EXERCISE DETAILS | Which lines of the entries hold the string "below"? Copy each one.

DATASET RECORDS |
————————
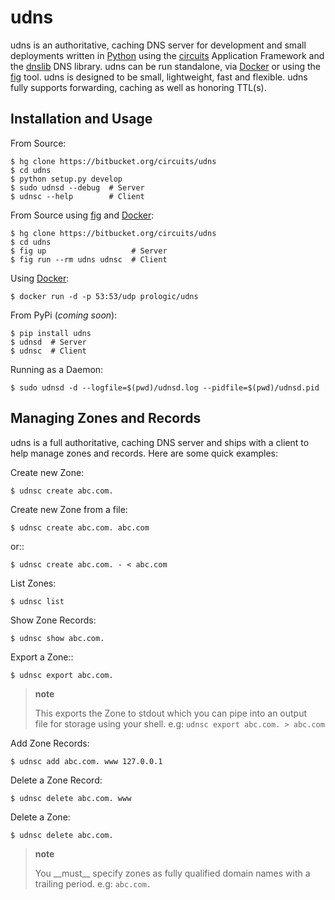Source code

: udns
====

udns is an authoritative, caching DNS server for development and small deployments written in [Python][] using the [circuits][] Application Framework and the [dnslib][] DNS library. udns can be run standalone, via [Docker][] or using the [fig][] tool. udns is designed to be small, lightweight, fast and flexible. udns fully supports forwarding, caching as well as honoring TTL(s).

Installation and Usage
----------------------

From Source:

    $ hg clone https://bitbucket.org/circuits/udns
    $ cd udns
    $ python setup.py develop
    $ sudo udnsd --debug  # Server
    $ udnsc --help        # Client

From Source using [fig][] and [Docker][]:

    $ hg clone https://bitbucket.org/circuits/udns
    $ cd udns
    $ fig up                   # Server
    $ fig run --rm udns udnsc  # Client

Using [Docker][]:

    $ docker run -d -p 53:53/udp prologic/udns

From PyPi (*coming soon*):

    $ pip install udns
    $ udnsd  # Server
    $ udnsc  # Client

Running as a Daemon:

    $ sudo udnsd -d --logfile=$(pwd)/udnsd.log --pidfile=$(pwd)/udnsd.pid

Managing Zones and Records
--------------------------

udns is a full authoritative, caching DNS server and ships with a client to help manage zones and records. Here are some quick examples:

Create new Zone:

    $ udnsc create abc.com.

Create new Zone from a file:

    $ udnsc create abc.com. abc.com

or::

    $ udnsc create abc.com. - < abc.com

List Zones:

    $ udnsc list

Show Zone Records:

    $ udnsc show abc.com.

Export a Zone::

    $ udnsc export abc.com.

> **note**
>
> This exports the Zone to stdout which you can pipe into an output  
> file for storage using your shell. e.g: `udnsc export abc.com. > abc.com`
>
Add Zone Records:

    $ udnsc add abc.com. www 127.0.0.1

Delete a Zone Record:

    $ udnsc delete abc.com. www

Delete a Zone:

    $ udnsc delete abc.com.

> **note**
>
> You \_\_must\_\_ specify zones as fully qualified domain names with a  
> trailing period. e.g: `abc.com.`
>
  [Python]: http://python.org/
  [circuits]: http://circuitsframework.org/
  [dnslib]: https://pypi.python.org/pypi/dnslib
  [Docker]: http://docker.com/
  [fig]: http://fig.sh/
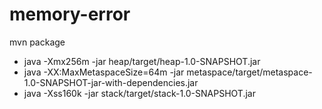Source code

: # memory-error

mvn package

* java -Xmx256m -jar heap/target/heap-1.0-SNAPSHOT.jar
* java -XX:MaxMetaspaceSize=64m -jar metaspace/target/metaspace-1.0-SNAPSHOT-jar-with-dependencies.jar
* java -Xss160k -jar stack/target/stack-1.0-SNAPSHOT.jar
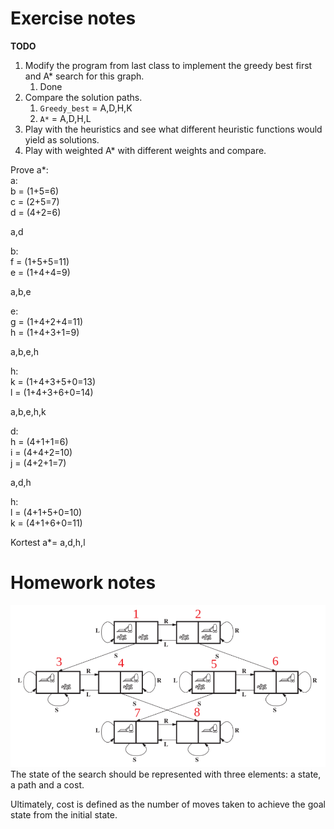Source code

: # Exercise notes
**TODO**
1. Modify the program from last class to implement the greedy best first and A* search for this graph.
   1. Done
2. Compare the solution paths.
   1. `Greedy_best` = A,D,H,K
   2. `A*` = A,D,H,L
3. Play with the heuristics and see what different heuristic functions would yield as solutions.
4. Play with weighted A* with different weights and compare.

Prove a*:  
a:  
b = (1+5=6)  
c = (2+5=7)  
d = (4+2=6)  

a,d

b:  
f = (1+5+5=11)  
e = (1+4+4=9) 

a,b,e

e:  
g = (1+4+2+4=11)  
h = (1+4+3+1=9)  

a,b,e,h

h:  
k = (1+4+3+5+0=13)  
l = (1+4+3+6+0=14)

a,b,e,h,k  

d:  
h = (4+1+1=6)   
i = (4+4+2=10)  
j = (4+2+1=7)  

a,d,h  

h:  
l = (4+1+5+0=10)  
k = (4+1+6+0=11)

Kortest a*= a,d,h,l

# Homework notes
![Vacuum](/Assets/Vacuum.png)
The state of the search should be represented with three elements: a state, a path and a
cost. 

Ultimately, cost is defined as the number of moves taken to achieve the goal state from
the initial state.
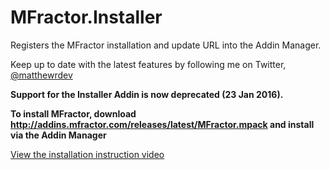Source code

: # MFractor.Installer

Registers the MFractor installation and update URL into the Addin Manager.

Keep up to date with the latest features by following me on Twitter, [@matthewrdev](https://twitter.com/matthewrdev)

**Support for the Installer Addin is now deprecated (23 Jan 2016).**

**To install MFractor, download http://addins.mfractor.com/releases/latest/MFractor.mpack and install via the Addin Manager**

[View the installation instruction video](http://mfractorsoftware.wistia.com/medias/ytcnbyili9?embedType=iframe&videoWidth=640)




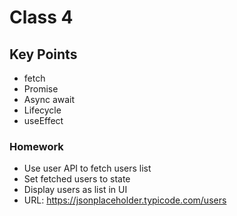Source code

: # Class 4

## Key Points
- fetch
- Promise
- Async await
- Lifecycle
- useEffect

### Homework
- Use user API to fetch users list
- Set fetched users to state
- Display users as list in UI
- URL: https://jsonplaceholder.typicode.com/users
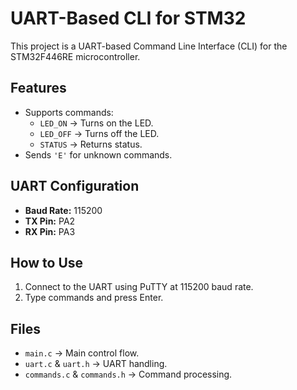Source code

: # UART-Based CLI for STM32
This project is a UART-based Command Line Interface (CLI) for the STM32F446RE microcontroller.

## Features
- Supports commands:
  - `LED_ON` → Turns on the LED.
  - `LED_OFF` → Turns off the LED.
  - `STATUS` → Returns status.
- Sends `'E'` for unknown commands.

## UART Configuration
- **Baud Rate:** 115200
- **TX Pin:** PA2
- **RX Pin:** PA3

## How to Use
1. Connect to the UART using PuTTY at 115200 baud rate.
2. Type commands and press Enter.

## Files
- `main.c` → Main control flow.
- `uart.c` & `uart.h` → UART handling.
- `commands.c` & `commands.h` → Command processing.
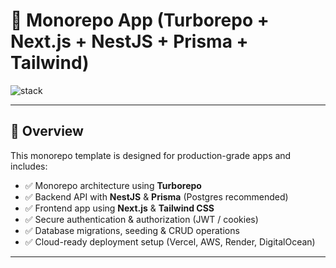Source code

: # 🚀 Monorepo App (Turborepo + Next.js + NestJS + Prisma + Tailwind)

![stack](https://img.shields.io/badge/stack-Turborepo%20%7C%20Next.js%20%7C%20NestJS%20%7C%20Prisma%20%7C%20Tailwind-blue)

---

## 📌 Overview
This monorepo template is designed for production-grade apps and includes:

- ✅ Monorepo architecture using **Turborepo**  
- ✅ Backend API with **NestJS** & **Prisma** (Postgres recommended)  
- ✅ Frontend app using **Next.js** & **Tailwind CSS**  
- ✅ Secure authentication & authorization (JWT / cookies)  
- ✅ Database migrations, seeding & CRUD operations  
- ✅ Cloud-ready deployment setup (Vercel, AWS, Render, DigitalOcean)  

---
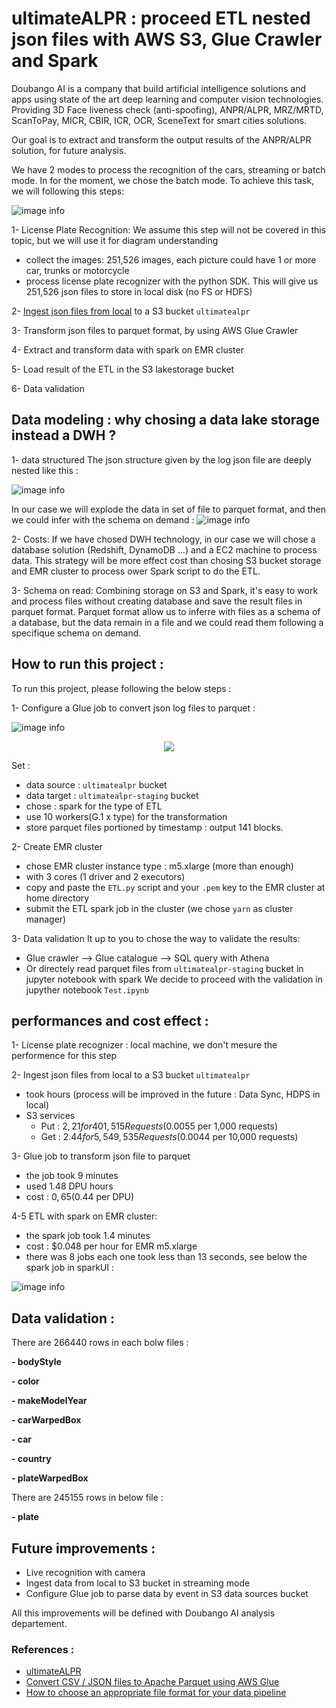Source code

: # ultimateALPR : proceed ETL nested json files with AWS S3, Glue Crawler and Spark

Doubango AI is a company that build artificial intelligence solutions and apps using state of the art deep learning and computer vision technologies. Providing 3D Face liveness check (anti-spoofing), ANPR/ALPR, MRZ/MRTD, ScanToPay, MICR, CBIR, ICR, OCR, SceneText for smart cities solutions.

Our goal is to extract and transform the output results of the ANPR/ALPR solution, for future analysis.

We have 2 modes to process the recognition of the cars, streaming or batch mode. In for the moment, we chose the batch mode. 
To achieve this task, we will following this steps:

![image info](./images/diagram.png)

1-	License Plate Recognition: We assume this step will not be covered in this topic, but we will use it for diagram understanding
-	collect the images: 251,526 images, each picture could have 1 or more car, trunks or motorcycle
-	process license plate recognizer with the python SDK. This will give us 251,526 json files to store in local disk (no FS or HDFS)

2-	[Ingest json files from local](https://github.com/Iaddiop/ultimateALPR_data_extraction/blob/master/Ingest_Files_from_local_to_s3.py) to a S3 bucket `ultimatealpr`

3-	Transform json files to parquet format, by using AWS Glue Crawler

4-	Extract and transform data with spark on EMR cluster

5-	Load result of the ETL in the S3 lakestorage bucket

6-	Data validation

## Data modeling : why chosing a data lake storage instead a DWH ?
1-  data structured 
The json structure given by the log json file are deeply nested like this :

![image info](./images/schema.PNG)

In our case we will explode the data in set of file to parquet format, and then we could infer with the schema on demand :
![image info](./images/explode_files.png)

2-  Costs:
If we have chosed DWH technology, in our case we will chose a database solution (Redshift, DynamoDB ...) and a EC2 machine to process data. 
This strategy will be more effect cost than chosing S3 bucket storage and EMR cluster to process ower Spark script to do the ETL.

3-  Schema on read:
Combining storage on S3 and Spark, it's easy to work and process files without creating database and save the result files in parquet format.
Parquet format allow us to inferre with files as a schema of a database, but the data remain in a file and we could read them following a specifique schema on demand.

## How to run this project :
To run this project, please following the below steps :

1-  Configure a Glue job to convert json log files to parquet :

![image info](./images/Glue_crawler.PNG)

<p align="center">
  <img src="./images/Glue_crawler.PNG">
</p>

Set :
-   data source : `ultimatealpr` bucket
-   data target : `ultimatealpr-staging` bucket
-	chose : spark for the type of ETL
-	use 10 workers(G.1 x type) for the transformation
-	store parquet files portioned by timestamp : output 141 blocks.

2-  Create EMR cluster
-	chose EMR cluster instance type : m5.xlarge (more than enough)
-   with 3 cores (1 driver and 2 executors)
-   copy and paste the `ETL.py` script and your `.pem` key to the EMR cluster at home directory
-	submit the ETL spark job in the cluster (we chose `yarn` as cluster manager)

3-  Data validation 
It up to you to chose the way to validate the results:
-   Glue crawler --> Glue catalogue --> SQL query with Athena
-   Or directely read parquet files from `ultimatealpr-staging` bucket in jupyter notebook with spark
We decide to proceed with the validation in jupyther notebook `Test.ipynb`

## performances and cost effect :
1-	License plate recognizer : local machine, we don't mesure the performence for this step

2-	Ingest json files from local to a S3 bucket `ultimatealpr` 
-   took hours (process will be improved in the future : Data Sync, HDPS in local)
-   S3 services
    -   Put : $2,21 for 401,515 Requests ($0.0055 per 1,000 requests)
    -   Get : $2.44 for 5,549,535 Requests ($0.0044 per 10,000 requests)

3-	Glue job to transform json file to parquet
-	the job took 9 minutes
-	used 1.48 DPU hours
-   cost : $0,65 ($0.44 per DPU)

4-5	ETL with spark on EMR cluster:
-	the spark job took 1.4 minutes
-   cost : $0.048 per hour for EMR m5.xlarge
-   there was 8 jobs each one took less than 13 seconds, see below the spark job in sparkUI :

![image info](./images/sparkUi3.png)


## Data validation :

There are 266440 rows in each bolw files :

**- bodyStyle**

**- color** 

**- makeModelYear**

**- carWarpedBox** 

**- car** 

**- country** 

**- plateWarpedBox** 

There are 245155 rows in below file :

**- plate** 

## Future improvements :
- Live recognition with camera
- Ingest data from local to S3 bucket in streaming mode
- Configure Glue job to parse data by event in S3 data sources bucket

All this improvements will be defined with Doubango AI analysis departement.

### References :
- [ultimateALPR](https://github.com/DoubangoTelecom/ultimateALPR-SDK)
- [Convert CSV / JSON files to Apache Parquet using AWS Glue](https://medium.com/searce/convert-csv-json-files-to-apache-parquet-using-aws-glue-a760d177b45f)
- [How to choose an appropriate file format for your data pipeline](https://medium.com/@montadhar/how-to-choose-an-appropriate-file-format-for-your-data-pipeline-69bbfa911414)



 
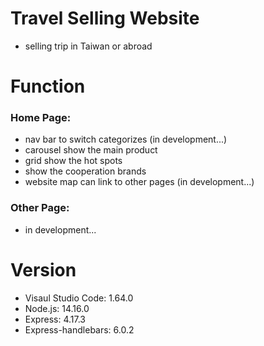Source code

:# Travel Selling Website 
- selling trip in Taiwan or abroad

# Function 
### Home Page:
- nav bar to switch categorizes (in development...)
- carousel show the main product 
- grid show the hot spots
- show the cooperation brands
- website map can link to other pages (in development...)

### Other Page:
- in development...

# Version
- Visaul Studio Code: 1.64.0
- Node.js: 14.16.0
- Express: 4.17.3 
- Express-handlebars: 6.0.2

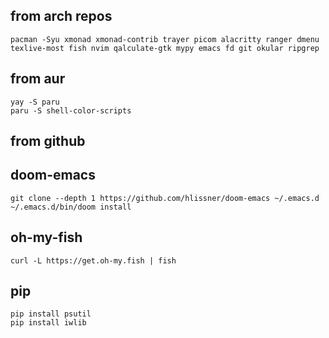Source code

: ##  from arch repos 
    pacman -Syu xmonad xmonad-contrib trayer picom alacritty ranger dmenu texlive-most fish nvim qalculate-gtk mypy emacs fd git okular ripgrep
##  from aur    
    yay -S paru
    paru -S shell-color-scripts 
##  from github
##  doom-emacs
    git clone --depth 1 https://github.com/hlissner/doom-emacs ~/.emacs.d
    ~/.emacs.d/bin/doom install 
    
##  oh-my-fish
    curl -L https://get.oh-my.fish | fish 
##  pip
    pip install psutil
    pip install iwlib
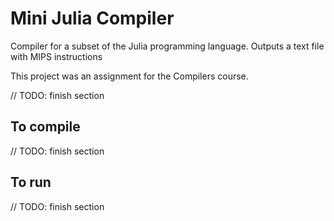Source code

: # Mini Julia Compiler
Compiler for a subset of the Julia programming language. Outputs a text file with MIPS instructions

This project was an assignment for the Compilers course.

// TODO: finish section

## To compile

// TODO: finish section

## To run

// TODO: finish section



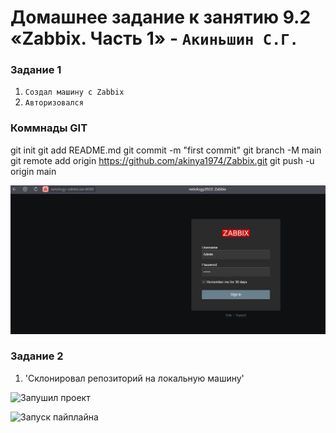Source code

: # Домашнее задание к занятию 9.2 «Zabbix. Часть 1» - `Акиньшин С.Г.`


### Задание 1

1. `Создал машину с Zabbix`
2. `Авторизовался`

### Коммнады GIT
git init
git add README.md
git commit -m "first commit"
git branch -M main
git remote add origin https://github.com/akinya1974/Zabbix.git
git push -u origin main





![Вход](https://github.com/akinya1974/Zabbix/blob/main/jpg/Вход%20Zabbix.jpg)



### Задание 2

1. 'Склонировал репозиторий на локальную машину'

![Запушил проект]()

![Запуcк пайплайна]()


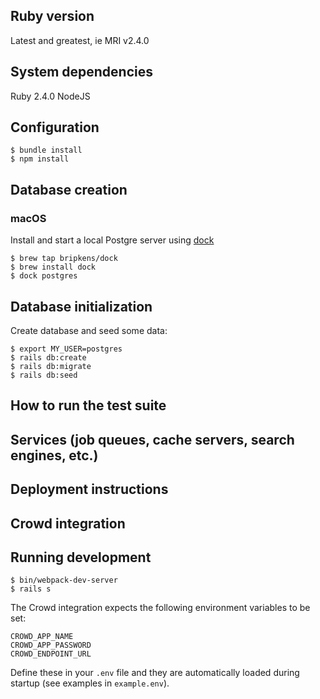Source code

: ## Ruby version

Latest and greatest, ie MRI v2.4.0

## System dependencies

Ruby 2.4.0
NodeJS

## Configuration

    $ bundle install
    $ npm install

## Database creation

### macOS

Install and start a local Postgre server using [dock](https://github.com/bripkens/dock)

    $ brew tap bripkens/dock
    $ brew install dock
    $ dock postgres

## Database initialization

Create database and seed some data:

    $ export MY_USER=postgres
    $ rails db:create
    $ rails db:migrate
    $ rails db:seed

## How to run the test suite

## Services (job queues, cache servers, search engines, etc.)

## Deployment instructions

## Crowd integration

## Running development

    $ bin/webpack-dev-server
    $ rails s

The Crowd integration expects the following environment variables to be set:

    CROWD_APP_NAME
    CROWD_APP_PASSWORD
    CROWD_ENDPOINT_URL

Define these in your `.env` file and they are automatically loaded during startup (see examples in `example.env`).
————————
ANSWER TO THE EXERCISE |
To run this project, please following the below steps :
-   there was 8 jobs each one took less than 13 seconds, see below the spark job in sparkUI :
There are 245155 rows in below file :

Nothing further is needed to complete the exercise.